Sweet apricot and cauliflower dal

The Green Kitchen
Johanna Frenkel

I have had a food crush on India for as long as I can remember. I have been there a few times, and am always struck by the huge variety of vegetarian food, based on lentils, beans, potatoes, cauliflower, okra, peas, paneer cheese, fruit and spices. They always manage to combine strong and bold flavours with mild and sweet, into amazing soups, stews and stir-fries. In this recipe all the different spices trigger an explosion of flavours, which is rounded off with sweet, dried apricots and coconut milk. We often make our own spice blend, which basically is a way for us to increase the flavours of the standard supermarket curry spices.


Quantity Ingredient
1/2 tablespoon coriander seeds
1/2 teaspoon mustard seeds
1/2 teaspoon cardamom seeds
1/2 tablespoon curry powder
1/2 teaspoon ground cloves
1/2 teaspoon ground ginger
pinch chilli powder
6 unsulphured dried apricots, chopped
2-3 tablespoons Ghee, for frying
or 2-3 tablespoons coconut oil or extra virgin olive oil, for frying
1 small onion, finely chopped
2 garlic cloves, crushed
1 cauliflower, cut into florets
2 carrots, sliced
200g red lentils, rinsed
750ml coconut milk
200g spinach, coarsely chopped
sea salt
1 large handful coriander


  1. Start by making the spice blend. Grind the first coriander, mustard and cardamom seeds in a pestle and mortar. Add the curry powder, ground cloves, ground ginger, chilli powder and apricots and use your fingers to mix it together.
  2. Heat the ghee in a large saucepan on medium heat. Add the spice blend and stir constantly with a wooden spoon. Fry until it smells fragrant and looks browned, but be careful the spices do not burn. If it feels too dry add a spoonful, or more, of water.
  3. Add the onion and garlic and fry a couple of minutes while stirring.
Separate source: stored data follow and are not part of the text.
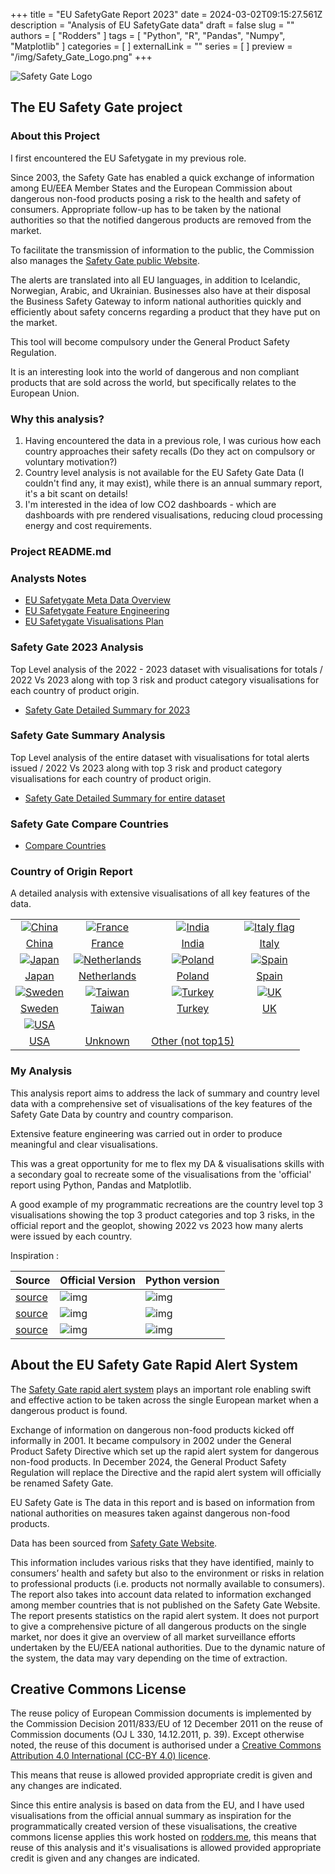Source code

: +++
title = "EU SafetyGate Report 2023"
date = 2024-03-02T09:15:27.561Z
description = "Analysis of EU SafetyGate data"
draft = false
slug = ""
authors = [ "Rodders" ]
tags = [ "Python", "R", "Pandas", "Numpy", "Matplotlib" ]
categories = [ ]
externalLink = ""
series = [ ]
preview = "/img/Safety_Gate_Logo.png"
+++

![Safety Gate Logo](https://rodders.me/safetygate/img/icons/Safety_Gate_Logo.png)

## The EU Safety Gate project

### About this Project

I first encountered the EU Safetygate in my previous role.

Since 2003, the Safety Gate has enabled a quick exchange of information among EU/EEA Member States and the European Commission about
dangerous non-food products posing a risk to the health and safety of consumers. Appropriate follow-up has to be taken by the national
authorities so that the notified dangerous products are removed from the market.

To facilitate the transmission of information to the public, the Commission also manages the [Safety Gate public Website](https://ec.europa.eu/safety-gate/#/screen/home).

The alerts are translated into all EU languages, in addition to Icelandic, Norwegian, Arabic, and Ukrainian. Businesses also have at their disposal the Business Safety
Gateway to inform national authorities quickly and efficiently about safety concerns regarding a product that they have put on the market.

This tool will become compulsory under the General Product Safety Regulation.

It is an interesting look into the world of dangerous and non compliant products that are sold across the world, but specifically relates to the European Union.

### Why this analysis?

1) Having encountered the data in a previous role, I was curious how each country approaches their safety recalls (Do they act on compulsory or voluntary motivation?)
2) Country level analysis is not available for the EU Safety Gate Data (I couldn't find any, it may exist), while there is an annual summary report, it's a bit scant on details!
3) I'm interested in the idea of low CO2 dashboards - which are dashboards with pre rendered visualisations, reducing cloud processing energy and cost requirements.

### Project README.md

### Analysts Notes

- [EU Safetygate Meta Data Overview](https://rodders.me/safetygate/docs/eu-safetygate-report-2023-meta-data.php)
- [EU Safetygate Feature Engineering](https://rodders.me/safetygate/docs/eu-safetygate-report-2023-feature-engineering.php)
- [EU Safetygate Visualisations Plan](https://rodders.me/safetygate/docs/eu-safetygate-report-2023-plot-plan.php)

### Safety Gate 2023 Analysis

Top Level analysis of the 2022 - 2023 dataset with visualisations for totals / 2022 Vs 2023 along with top 3 risk and product category visualisations for each country of product origin.

- [Safety Gate Detailed Summary for 2023](https://rodders.me/safetygate/docs/eu-safetygate-report-2023-detail-2023.php)

### Safety Gate Summary Analysis

Top Level analysis of the entire dataset with visualisations for total alerts issued / 2022 Vs 2023 along with top 3 risk and product category visualisations for each country of product origin.

- [Safety Gate Detailed Summary for entire dataset](https://rodders.me/safetygate/docs/eu-safetygate-report-2023-all.php)

### Safety Gate Compare Countries

- [Compare Countries](https://rodders.me/safetygate/docs/eu-safetygate-report-2023-comparison.php?country1=france&country2=germany)

### Country of Origin Report

A detailed analysis with extensive visualisations of all key features of the data.

| | | | |
| :-: |  :-: | :-: | :-: |
|[![China](https://rodders.me/safetygate/img/icons/china-flag.webp)](https://rodders.me/safetygate/docs/eu-safetygate-report-2023-country.php?country1=china)|[![France](https://rodders.me/safetygate/img/icons/france-flag.webp)](https://rodders.me/safetygate/docs/eu-safetygate-report-2023-country.php?country1=france)|[![India](https://rodders.me/safetygate/img/icons/india-flag.webp)](https://rodders.me/safetygate/docs/eu-safetygate-report-2023-country.php?country1=india)|[![Italy flag](https://rodders.me/safetygate/img/icons/italy-flag.webp)](https://rodders.me/safetygate/docs/eu-safetygate-report-2023-country.php?country1=italy)
|[China](https://rodders.me/safetygate/docs/eu-safetygate-report-2023-country.php?country1=china)|[France](https://rodders.me/safetygate/docs/eu-safetygate-report-2023-country.php?country1=france)|[India](https://rodders.me/safetygate/docs/eu-safetygate-report-2023-country.php?country1=india)| [Italy](https://rodders.me/safetygate/docs/eu-safetygate-report-2023-country.php?country1=italy)
|[![Japan](https://rodders.me/safetygate/img/icons/japan-flag.webp)](https://rodders.me/safetygate/docs/eu-safetygate-report-2023-country.php?country1=japan)|[![Netherlands](https://rodders.me/safetygate/img/icons/netherlands-flag.webp)](https://rodders.me/safetygate/docs/eu-safetygate-report-2023-country.php?country1=netherlands)|[![Poland](https://rodders.me/safetygate/img/icons/poland-flag.webp)](https://rodders.me/safetygate/docs/eu-safetygate-report-2023-country.php?country1=poland)|[![Spain](https://rodders.me/safetygate/img/icons/spain-flag.webp)](https://rodders.me/safetygate/docs/eu-safetygate-report-2023-country.php?country1=spain)|
|[Japan](https://rodders.me/safetygate/docs/eu-safetygate-report-2023-country.php?country1=japan)|[Netherlands](https://rodders.me/safetygate/docs/eu-safetygate-report-2023-country.php?country1=netherlands)|[Poland](https://rodders.me/safetygate/docs/eu-safetygate-report-2023-country.php?country1=poland)|[Spain](https://rodders.me/safetygate/docs/eu-safetygate-report-2023-country.php?country1=spain)
|[![Sweden](https://rodders.me/safetygate/img/icons/sweden-flag.webp)](https://rodders.me/safetygate/docs/eu-safetygate-report-2023-country.php?country1=sweden)|[![Taiwan](https://rodders.me/safetygate/img/icons/taiwan-flag.webp)](https://rodders.me/safetygate/docs/eu-safetygate-report-2023-country.php?country1=tawian)|[![Turkey](https://rodders.me/safetygate/img/icons/turkey-flag.webp)](https://rodders.me/safetygate/docs/eu-safetygate-report-2023-country.php?country1=turkey)|[![UK](https://rodders.me/safetygate/img/icons/uk-flag.webp)](https://rodders.me/safetygate/docs/eu-safetygate-report-2023-country.php?country1=uk)|
|[Sweden](https://rodders.me/safetygate/docs/eu-safetygate-report-2023-country.php?country1=sweden)|[Taiwan](https://rodders.me/safetygate/docs/eu-safetygate-report-2023-country.php?country1=taiwan)|[Turkey](https://rodders.me/safetygate/docs/eu-safetygate-report-2023-country.php?country1=turkey)|[UK](https://rodders.me/safetygate/docs/eu-safetygate-report-2023-country.php?country1=uk)
|[![USA](https://rodders.me/safetygate/img/icons/usa-flag.webp)](https://rodders.me/safetygate/docs/eu-safetygate-report-2023-country.php?country1=usa)|||
|[USA](https://rodders.me/safetygate/docs/eu-safetygate-report-2023-country.php?country1=usa)|[Unknown](https://rodders.me/safetygate/docs/eu-safetygate-report-2023-country.php?country1=Unknown)|[Other (not top15)](https://rodders.me/safetygate/docs/eu-safetygate-report-2023-country.php?country1=other)||

### My Analysis

This analysis report aims to address the lack of summary and country level data with a comprehensive set of visualisations of the key features of the Safety Gate Data by country and country comparison.

Extensive feature engineering was carried out in order to produce meaningful and clear visualisations.

This was a great opportunity for me to flex my DA & visualisations skills with a secondary goal to recreate some of the visualisations from the 'official' report using Python, Pandas and Matplotlib.

A good example of my programmatic recreations are the country level top 3 visualisations showing the top 3 product categories and top 3 risks, in the official report and the geoplot, showing 
2022 vs 2023 how many alerts were issued by each country.

Inspiration :

| Source  | Official Version | Python version |
| :- |:- |:- |
|[source](https://webgate.ec.europa.eu/safety/consumers/consumers_safety_gate/statisticsAndAnualReports/2023/Safety_Gate_2023_Factsheet_EN.pdf) |![img](https://rodders.me/safetygate/img/inspiration-top3s.png) | ![img](https://rodders.me/safetygate/img/italy-top3s.png)
| [source](https://webgate.ec.europa.eu/safety/consumers/consumers_safety_gate/statisticsAndAnualReports/2023/Safety_Gate_2023_report_EN.pdf) | ![img](https://rodders.me/safetygate/img/inspiration-purpleplot.png)  | ![img](https://rodders.me/safetygate/img/number-of-alerts-validated-on-safetygate-from-2003-to-2023.png)
| [source](https://webgate.ec.europa.eu/safety/consumers/consumers_safety_gate/statisticsAndAnualReports/2023/Safety_Gate_2023_report_EN.pdf) | ![img](https://rodders.me/safetygate/img/inspiration-geoplot.png)  | ![img](https://rodders.me/safetygate/img/submitting-country-geo-plot.png)

## About the EU Safety Gate Rapid Alert System

The [Safety Gate rapid alert system](https://ec.europa.eu/safety-gate/#/screen/home) plays an important role
enabling swift and effective action to be taken across the single European market when a dangerous product is found.

Exchange of information on dangerous non-food products kicked
off informally in 2001. It became compulsory in 2002 under the
General Product Safety Directive which set up the rapid alert system
for dangerous non-food products. In December 2024, the General
Product Safety Regulation will replace the Directive and the rapid
alert system will officially be renamed Safety Gate.

EU Safety Gate is The data in this report and is based on information from national
authorities on measures taken against dangerous non-food products.

Data has been sourced from [Safety Gate Website](https://ec.europa.eu/safety-gate/).

This information includes various risks that they have identified,
mainly to consumers’ health and safety but also to the environment
or risks in relation to professional products (i.e. products not
normally available to consumers). The report also takes into account
data related to information exchanged among member countries
that is not published on the Safety Gate Website.
The report presents statistics on the rapid alert system. It does not
purport to give a comprehensive picture of all dangerous products
on the single market, nor does it give an overview of all market
surveillance efforts undertaken by the EU/EEA national authorities.
Due to the dynamic nature of the system, the data may vary
depending on the time of extraction.



## Creative Commons License

The reuse policy of European Commission documents is implemented by the Commission Decision 2011/833/EU
of 12 December 2011 on the reuse of Commission documents (OJ L 330, 14.12.2011, p. 39). Except otherwise noted,
the reuse of this document is authorised under a [Creative Commons Attribution 4.0 International (CC-BY 4.0)
licence](https://creativecommons.org/licenses/by/4.0/).

This means that reuse is allowed provided appropriate credit is given and any changes are indicated.

Since this entire analysis is based on data from the EU, and I have used visualisations from the official annual summary as inspiration for the programmatically created version of these visualisations,
the creative commons license applies this work hosted on [rodders.me](https://rodders.me), this means that reuse of this analysis and it's visualisations is allowed provided appropriate credit is given and any changes are indicated.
Add the cauliflower and carrots and stir until they are fully coated by the spices. Now add the lentils, coconut milk, and 225 ml water and stir well and simmer, covered, for 15–20 minutes or until the vegetables and lentils are cooked through.
  4. Add the spinach and stir through. Top with the coriander and serve as it is or with cooked brown or wild rice. Add salt to taste.